WORK REQUIRED:
Look below for the line with "Roles can be" and the line with "Satellite Network Emulator". Copy exactly those two lines and every line between, but not the pictures.

☆ ☆ ☆ ☆ ☆ ☆ ☆

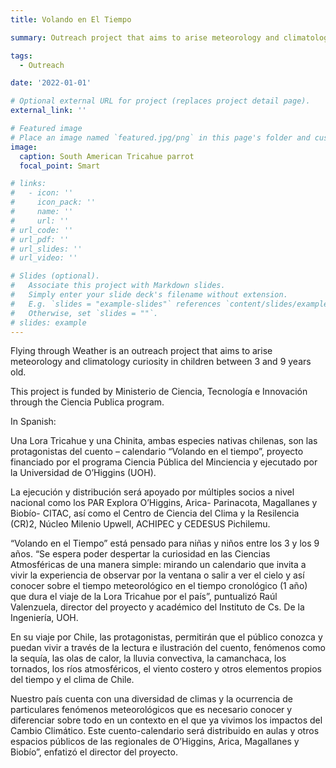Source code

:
 ```yaml
---
title: Volando en El Tiempo

summary: Outreach project that aims to arise meteorology and climatology curiosity to children between 3 and 9 years old.

tags:
  - Outreach

date: '2022-01-01'

# Optional external URL for project (replaces project detail page).
external_link: ''

# Featured image
# Place an image named `featured.jpg/png` in this page's folder and customize its options here.
image:
  caption: South American Tricahue parrot 
  focal_point: Smart

# links:
#   - icon: ''
#     icon_pack: ''
#     name: ''
#     url: ''
# url_code: ''
# url_pdf: ''
# url_slides: ''
# url_video: ''

# Slides (optional).
#   Associate this project with Markdown slides.
#   Simply enter your slide deck's filename without extension.
#   E.g. `slides = "example-slides"` references `content/slides/example-slides.md`.
#   Otherwise, set `slides = ""`.
# slides: example
---
```


Flying through Weather is an outreach project that aims to arise meteorology and climatology curiosity in children between 3 and 9 years old. 

This project is funded by Ministerio de Ciencia, Tecnología e Innovación through the Ciencia Publica program.

In Spanish:

Una Lora Tricahue y una Chinita, ambas especies nativas chilenas, son las protagonistas del cuento – calendario “Volando en el tiempo”, proyecto financiado por el programa Ciencia Pública del Minciencia y ejecutado por la Universidad de O’Higgins (UOH).

La ejecución y distribución será apoyado por múltiples socios a nivel nacional como los PAR Explora O’Higgins, Arica- Parinacota, Magallanes y Biobío- CITAC, así como el Centro de Ciencia del Clima y la Resilencia (CR)2, Núcleo Milenio  Upwell, ACHIPEC y CEDESUS Pichilemu.

“Volando en el Tiempo” está pensado para niñas y niños entre los 3 y los 9 años. “Se espera poder despertar la curiosidad en las Ciencias Atmosféricas de una manera simple: mirando un calendario que invita a vivir la experiencia de observar por la ventana o salir a ver el cielo y así conocer sobre el tiempo meteorológico en el tiempo cronológico (1 año) que dura el viaje de la Lora Tricahue por el país”, puntualizó Raúl Valenzuela, director del proyecto y académico del Instituto de Cs. De la Ingeniería, UOH.

En su viaje por Chile, las protagonistas, permitirán que el público conozca y puedan vivir a través de la lectura e ilustración del cuento, fenómenos como la sequía, las olas de calor, la lluvia convectiva, la camanchaca, los tornados, los ríos atmosféricos, el viento costero y otros elementos propios del tiempo y el clima de Chile.

Nuestro país cuenta con una diversidad de climas y la ocurrencia de particulares fenómenos meteorológicos que es necesario conocer y diferenciar sobre todo en un contexto en el que ya vivimos los impactos del Cambio Climático. Este cuento-calendario será distribuido en aulas y otros espacios públicos de las regionales de O’Higgins, Arica, Magallanes y Biobío”, enfatizó el director del proyecto.
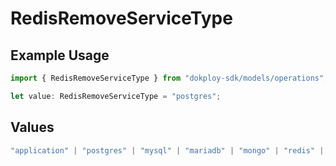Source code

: # RedisRemoveServiceType

## Example Usage

```typescript
import { RedisRemoveServiceType } from "dokploy-sdk/models/operations";

let value: RedisRemoveServiceType = "postgres";
```

## Values

```typescript
"application" | "postgres" | "mysql" | "mariadb" | "mongo" | "redis" | "compose"
```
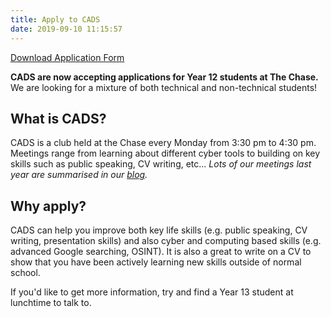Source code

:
 ```yaml
---
title: Apply to CADS
date: 2019-09-10 11:15:57
---
```

<!-- Looks like you've found a secret! Use the function getSecret() in the console. -->
<script src="https://cads-apply.glitch.me/script.js"></script>
<!-- Looks like you've found a secret! Use the function getSecret() in the console. -->

<a href="./index/form.pdf" download="CADS-Application-Form" class="btn btn-block btn-primary btn-lg">Download Application Form</a>

<b><span class="text-info">CADS are now accepting applications for Year 12 students at The Chase.</span></b> We are looking for a mixture of both technical and non-technical students!

## What is CADS?

CADS is a club held at the Chase every Monday from 3:30 pm to 4:30 pm. Meetings range from learning about different cyber tools to building on key skills such as public speaking, CV writing, etc... _Lots of our meetings last year are summarised in our [blog](/archives)._

## Why apply?

CADS can help you improve both key life skills (e.g. public speaking, CV writing, presentation skills) and also cyber and computing based skills (e.g. advanced Google searching, OSINT). It is also a great to write on a CV to show that you have been actively learning new skills outside of normal school.

If you'd like to get more information, try and find a Year 13 student at lunchtime to talk to.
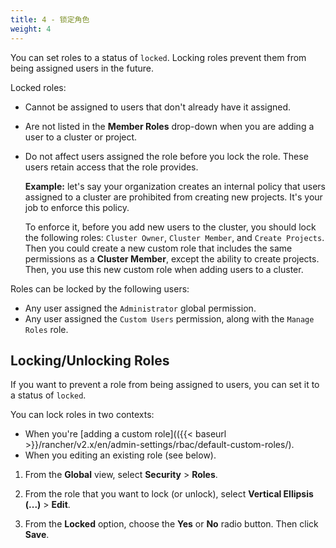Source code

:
 ```yaml
---
title: 4 - 锁定角色
weight: 4
---
```


You can set roles to a status of `locked`. Locking roles prevent them from being assigned users in the future.

Locked roles:

- Cannot be assigned to users that don't already have it assigned.
- Are not listed in the **Member Roles** drop-down when you are adding a user to a cluster or project.
- Do not affect users assigned the role before you lock the role. These users retain access that the role provides.

    **Example:** let's say your organization creates an internal policy that users assigned to a cluster are prohibited from creating new projects. It's your job to enforce this policy.

    To enforce it, before you add new users to the cluster, you should lock the following roles: `Cluster Owner`, `Cluster Member`, and `Create Projects`. Then you could create a new custom role that includes the same permissions as a __Cluster Member__, except the ability to create projects. Then, you use this new custom role when adding users to a cluster.

Roles can be locked by the following users:

- Any user assigned the `Administrator` global permission.
- Any user assigned the `Custom Users` permission, along with the `Manage Roles` role.


## Locking/Unlocking Roles

If you want to prevent a role from being assigned to users, you can set it to a status of `locked`.

You can lock roles in two contexts:

- When you're [adding a custom role](({{< baseurl >}}/rancher/v2.x/en/admin-settings/rbac/default-custom-roles/).
- When you editing an existing role (see below).

1. From the **Global** view, select **Security** > **Roles**.

2. From the role that you want to lock (or unlock), select **Vertical Ellipsis (...)** > **Edit**.

3. From the **Locked** option, choose the **Yes** or **No** radio button. Then click **Save**.
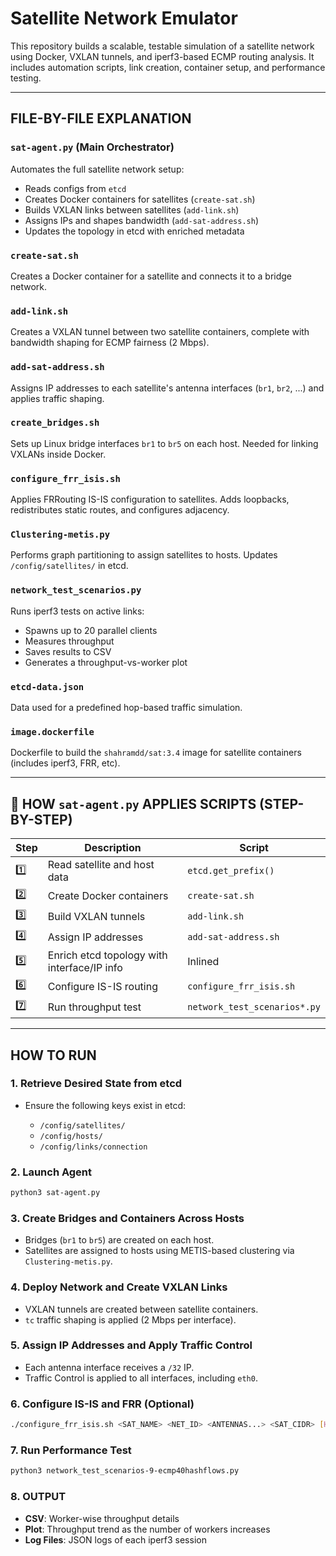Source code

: #  Satellite Network Emulator

This repository builds a scalable, testable simulation of a satellite network using Docker, VXLAN tunnels, and iperf3-based ECMP routing analysis. It includes automation scripts, link creation, container setup, and performance testing.

---

##  FILE-BY-FILE EXPLANATION

### `sat-agent.py`  (Main Orchestrator)

Automates the full satellite network setup:

* Reads configs from `etcd`
* Creates Docker containers for satellites (`create-sat.sh`)
* Builds VXLAN links between satellites (`add-link.sh`)
* Assigns IPs and shapes bandwidth (`add-sat-address.sh`)
* Updates the topology in etcd with enriched metadata

### `create-sat.sh` 

Creates a Docker container for a satellite and connects it to a bridge network.

### `add-link.sh` 

Creates a VXLAN tunnel between two satellite containers, complete with bandwidth shaping for ECMP fairness (2 Mbps).

### `add-sat-address.sh` 

Assigns IP addresses to each satellite's antenna interfaces (`br1`, `br2`, ...) and applies traffic shaping.

### `create_bridges.sh` 

Sets up Linux bridge interfaces `br1` to `br5` on each host. Needed for linking VXLANs inside Docker.

### `configure_frr_isis.sh` 

Applies FRRouting IS-IS configuration to satellites. Adds loopbacks, redistributes static routes, and configures adjacency.

### `Clustering-metis.py` 

Performs graph partitioning to assign satellites to hosts. Updates `/config/satellites/` in etcd.

### `network_test_scenarios.py` 

Runs iperf3 tests on active links:

* Spawns up to 20 parallel clients
* Measures throughput
* Saves results to CSV
* Generates a throughput-vs-worker plot

### `etcd-data.json` 

Data used for a predefined hop-based traffic simulation.

### `image.dockerfile` 

Dockerfile to build the `shahramdd/sat:3.4` image for satellite containers (includes iperf3, FRR, etc).

---

## 🧳 HOW `sat-agent.py` APPLIES SCRIPTS (STEP-BY-STEP)

| Step | Description                                 | Script                       |
| ---- | ------------------------------------------- | ---------------------------- |
| 1️⃣  | Read satellite and host data                | `etcd.get_prefix()`          |
| 2️⃣  | Create Docker containers                    | `create-sat.sh`              |
| 3️⃣  | Build VXLAN tunnels                         | `add-link.sh`                |
| 4️⃣  | Assign IP addresses                         | `add-sat-address.sh`         |
| 5️⃣  | Enrich etcd topology with interface/IP info | Inlined                      |
| 6️⃣  | Configure IS-IS routing                     | `configure_frr_isis.sh`      |
| 7️⃣  | Run throughput test                         | `network_test_scenarios*.py` |

---

## HOW TO RUN

### 1. Retrieve Desired State from etcd

* Ensure the following keys exist in etcd:

  * `/config/satellites/`
  * `/config/hosts/`
  * `/config/links/connection`

### 2. Launch Agent

```bash
python3 sat-agent.py
```

### 3. Create Bridges and Containers Across Hosts

* Bridges (`br1` to `br5`) are created on each host.
* Satellites are assigned to hosts using METIS-based clustering via `Clustering-metis.py`.

### 4. Deploy Network and Create VXLAN Links

* VXLAN tunnels are created between satellite containers.
* `tc` traffic shaping is applied (2 Mbps per interface).

### 5. Assign IP Addresses and Apply Traffic Control

* Each antenna interface receives a `/32` IP.
* Traffic Control is applied to all interfaces, including `eth0`.

### 6. Configure IS-IS and FRR (Optional)

```bash
./configure_frr_isis.sh <SAT_NAME> <NET_ID> <ANTENNAS...> <SAT_CIDR> [HOST] [USER]
```

### 7. Run Performance Test

```bash
python3 network_test_scenarios-9-ecmp40hashflows.py
```

### 8. OUTPUT

* **CSV**: Worker-wise throughput details
* **Plot**: Throughput trend as the number of workers increases
* **Log Files**: JSON logs of each iperf3 session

☆ ☆ ☆ ☆ ☆ ☆ ☆

ANSWER SECTION:
Roles can be locked by the following users:

- Any user assigned the `Administrator` global permission.
- Any user assigned the `Custom Users` permission, along with the `Manage Roles` role.


## Locking/Unlocking Roles

If you want to prevent a role from being assigned to users, you can set it to a status of `locked`.

You can lock roles in two contexts:

- When you're [adding a custom role](({{< baseurl >}}/rancher/v2.x/en/admin-settings/rbac/default-custom-roles/).
- When you editing an existing role (see below).

1. From the **Global** view, select **Security** > **Roles**.

2. From the role that you want to lock (or unlock), select **Vertical Ellipsis (...)** > **Edit**.

3. From the **Locked** option, choose the **Yes** or **No** radio button. Then click **Save**.
Source code

: #  Satellite Network Emulator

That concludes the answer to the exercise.